Exercise prompt:
Write out every entry once more, character for character.

===

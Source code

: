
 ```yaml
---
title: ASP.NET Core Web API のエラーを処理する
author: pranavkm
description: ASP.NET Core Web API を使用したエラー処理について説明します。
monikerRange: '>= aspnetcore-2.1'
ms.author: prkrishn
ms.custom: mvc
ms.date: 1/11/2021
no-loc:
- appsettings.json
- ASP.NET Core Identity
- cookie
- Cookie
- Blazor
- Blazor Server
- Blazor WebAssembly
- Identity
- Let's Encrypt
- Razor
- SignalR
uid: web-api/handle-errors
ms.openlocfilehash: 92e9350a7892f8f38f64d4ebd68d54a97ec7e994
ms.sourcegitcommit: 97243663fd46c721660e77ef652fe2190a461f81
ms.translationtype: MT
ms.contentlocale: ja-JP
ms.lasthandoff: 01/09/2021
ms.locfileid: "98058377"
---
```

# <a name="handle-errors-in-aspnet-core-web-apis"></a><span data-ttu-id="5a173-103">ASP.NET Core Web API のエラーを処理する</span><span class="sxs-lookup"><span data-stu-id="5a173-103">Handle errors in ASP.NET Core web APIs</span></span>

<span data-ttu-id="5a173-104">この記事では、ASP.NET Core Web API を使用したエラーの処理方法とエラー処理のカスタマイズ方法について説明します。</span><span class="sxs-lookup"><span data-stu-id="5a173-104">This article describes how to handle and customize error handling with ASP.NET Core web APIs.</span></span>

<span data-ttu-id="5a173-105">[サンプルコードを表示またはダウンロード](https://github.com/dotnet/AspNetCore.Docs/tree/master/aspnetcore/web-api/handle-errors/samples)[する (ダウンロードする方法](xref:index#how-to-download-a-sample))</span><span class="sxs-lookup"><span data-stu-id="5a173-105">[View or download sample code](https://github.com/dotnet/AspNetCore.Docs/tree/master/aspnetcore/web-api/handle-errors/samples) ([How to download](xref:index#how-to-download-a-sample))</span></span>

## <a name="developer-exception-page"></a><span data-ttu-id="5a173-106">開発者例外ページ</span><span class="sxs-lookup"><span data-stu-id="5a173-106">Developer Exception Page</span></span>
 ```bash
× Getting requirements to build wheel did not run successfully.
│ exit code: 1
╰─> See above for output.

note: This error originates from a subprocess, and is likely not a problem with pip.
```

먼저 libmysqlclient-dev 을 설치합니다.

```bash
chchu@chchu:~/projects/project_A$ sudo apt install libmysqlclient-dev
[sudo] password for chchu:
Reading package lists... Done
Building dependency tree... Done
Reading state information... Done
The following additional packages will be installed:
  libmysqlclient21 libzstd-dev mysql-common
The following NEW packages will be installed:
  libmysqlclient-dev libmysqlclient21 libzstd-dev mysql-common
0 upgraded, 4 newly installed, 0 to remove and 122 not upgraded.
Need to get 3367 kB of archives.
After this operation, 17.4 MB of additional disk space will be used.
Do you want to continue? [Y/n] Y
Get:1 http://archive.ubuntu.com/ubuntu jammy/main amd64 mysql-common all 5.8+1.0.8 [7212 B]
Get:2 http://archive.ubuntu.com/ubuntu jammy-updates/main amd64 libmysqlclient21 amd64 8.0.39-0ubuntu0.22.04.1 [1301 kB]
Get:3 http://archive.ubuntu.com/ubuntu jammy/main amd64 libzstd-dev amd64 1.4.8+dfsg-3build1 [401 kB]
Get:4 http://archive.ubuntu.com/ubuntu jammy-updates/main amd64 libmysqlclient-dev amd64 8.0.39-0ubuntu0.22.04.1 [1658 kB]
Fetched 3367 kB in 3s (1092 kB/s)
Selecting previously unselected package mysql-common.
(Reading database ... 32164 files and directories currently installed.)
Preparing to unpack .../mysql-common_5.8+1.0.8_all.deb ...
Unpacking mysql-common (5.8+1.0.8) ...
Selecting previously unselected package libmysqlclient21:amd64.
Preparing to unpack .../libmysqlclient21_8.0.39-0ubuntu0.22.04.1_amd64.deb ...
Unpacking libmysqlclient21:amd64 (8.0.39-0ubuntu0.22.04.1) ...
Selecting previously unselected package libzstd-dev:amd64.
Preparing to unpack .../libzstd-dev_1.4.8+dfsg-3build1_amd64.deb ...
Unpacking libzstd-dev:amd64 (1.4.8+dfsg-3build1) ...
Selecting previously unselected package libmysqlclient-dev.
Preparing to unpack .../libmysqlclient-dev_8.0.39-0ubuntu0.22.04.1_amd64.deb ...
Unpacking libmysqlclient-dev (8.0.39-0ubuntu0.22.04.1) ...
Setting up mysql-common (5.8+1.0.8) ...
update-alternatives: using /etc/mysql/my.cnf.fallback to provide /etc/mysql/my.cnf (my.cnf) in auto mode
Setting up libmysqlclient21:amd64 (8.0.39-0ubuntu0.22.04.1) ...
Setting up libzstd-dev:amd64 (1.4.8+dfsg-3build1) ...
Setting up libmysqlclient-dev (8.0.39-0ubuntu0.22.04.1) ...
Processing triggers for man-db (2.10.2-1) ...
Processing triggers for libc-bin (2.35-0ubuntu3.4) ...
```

===

Task solution:
Source code

:
 ```yaml
---
title: ASP.NET Core Web API のエラーを処理する
author: pranavkm
description: ASP.NET Core Web API を使用したエラー処理について説明します。
monikerRange: '>= aspnetcore-2.1'
ms.author: prkrishn
ms.custom: mvc
ms.date: 1/11/2021
no-loc:
- appsettings.json
- ASP.NET Core Identity
- cookie
- Cookie
- Blazor
- Blazor Server
- Blazor WebAssembly
- Identity
- Let's Encrypt
- Razor
- SignalR
uid: web-api/handle-errors
ms.openlocfilehash: 92e9350a7892f8f38f64d4ebd68d54a97ec7e994
ms.sourcegitcommit: 97243663fd46c721660e77ef652fe2190a461f81
ms.translationtype: MT
ms.contentlocale: ja-JP
ms.lasthandoff: 01/09/2021
ms.locfileid: "98058377"
---
```

# <a name="handle-errors-in-aspnet-core-web-apis"></a><span data-ttu-id="5a173-103">ASP.NET Core Web API のエラーを処理する</span><span class="sxs-lookup"><span data-stu-id="5a173-103">Handle errors in ASP.NET Core web APIs</span></span>

<span data-ttu-id="5a173-104">この記事では、ASP.NET Core Web API を使用したエラーの処理方法とエラー処理のカスタマイズ方法について説明します。</span><span class="sxs-lookup"><span data-stu-id="5a173-104">This article describes how to handle and customize error handling with ASP.NET Core web APIs.</span></span>

<span data-ttu-id="5a173-105">[サンプルコードを表示またはダウンロード](https://github.com/dotnet/AspNetCore.Docs/tree/master/aspnetcore/web-api/handle-errors/samples)[する (ダウンロードする方法](xref:index#how-to-download-a-sample))</span><span class="sxs-lookup"><span data-stu-id="5a173-105">[View or download sample code](https://github.com/dotnet/AspNetCore.Docs/tree/master/aspnetcore/web-api/handle-errors/samples) ([How to download](xref:index#how-to-download-a-sample))</span></span>

## <a name="developer-exception-page"></a><span data-ttu-id="5a173-106">開発者例外ページ</span><span class="sxs-lookup"><span data-stu-id="5a173-106">Developer Exception Page</span></span>
 ```bash
× Getting requirements to build wheel did not run successfully.
│ exit code: 1
╰─> See above for output.

note: This error originates from a subprocess, and is likely not a problem with pip.
```

먼저 libmysqlclient-dev 을 설치합니다.

```bash
chchu@chchu:~/projects/project_A$ sudo apt install libmysqlclient-dev
[sudo] password for chchu:
Reading package lists... Done
Building dependency tree... Done
Reading state information... Done
The following additional packages will be installed:
  libmysqlclient21 libzstd-dev mysql-common
The following NEW packages will be installed:
  libmysqlclient-dev libmysqlclient21 libzstd-dev mysql-common
0 upgraded, 4 newly installed, 0 to remove and 122 not upgraded.
Need to get 3367 kB of archives.
After this operation, 17.4 MB of additional disk space will be used.
Do you want to continue? [Y/n] Y
Get:1 http://archive.ubuntu.com/ubuntu jammy/main amd64 mysql-common all 5.8+1.0.8 [7212 B]
Get:2 http://archive.ubuntu.com/ubuntu jammy-updates/main amd64 libmysqlclient21 amd64 8.0.39-0ubuntu0.22.04.1 [1301 kB]
Get:3 http://archive.ubuntu.com/ubuntu jammy/main amd64 libzstd-dev amd64 1.4.8+dfsg-3build1 [401 kB]
Get:4 http://archive.ubuntu.com/ubuntu jammy-updates/main amd64 libmysqlclient-dev amd64 8.0.39-0ubuntu0.22.04.1 [1658 kB]
Fetched 3367 kB in 3s (1092 kB/s)
Selecting previously unselected package mysql-common.
(Reading database ... 32164 files and directories currently installed.)
Preparing to unpack .../mysql-common_5.8+1.0.8_all.deb ...
Unpacking mysql-common (5.8+1.0.8) ...
Selecting previously unselected package libmysqlclient21:amd64.
Preparing to unpack .../libmysqlclient21_8.0.39-0ubuntu0.22.04.1_amd64.deb ...
Unpacking libmysqlclient21:amd64 (8.0.39-0ubuntu0.22.04.1) ...
Selecting previously unselected package libzstd-dev:amd64.
Preparing to unpack .../libzstd-dev_1.4.8+dfsg-3build1_amd64.deb ...
Unpacking libzstd-dev:amd64 (1.4.8+dfsg-3build1) ...
Selecting previously unselected package libmysqlclient-dev.
Preparing to unpack .../libmysqlclient-dev_8.0.39-0ubuntu0.22.04.1_amd64.deb ...
Unpacking libmysqlclient-dev (8.0.39-0ubuntu0.22.04.1) ...
Setting up mysql-common (5.8+1.0.8) ...
update-alternatives: using /etc/mysql/my.cnf.fallback to provide /etc/mysql/my.cnf (my.cnf) in auto mode
Setting up libmysqlclient21:amd64 (8.0.39-0ubuntu0.22.04.1) ...
Setting up libzstd-dev:amd64 (1.4.8+dfsg-3build1) ...
Setting up libmysqlclient-dev (8.0.39-0ubuntu0.22.04.1) ...
Processing triggers for man-db (2.10.2-1) ...
Processing triggers for libc-bin (2.35-0ubuntu3.4) ...
```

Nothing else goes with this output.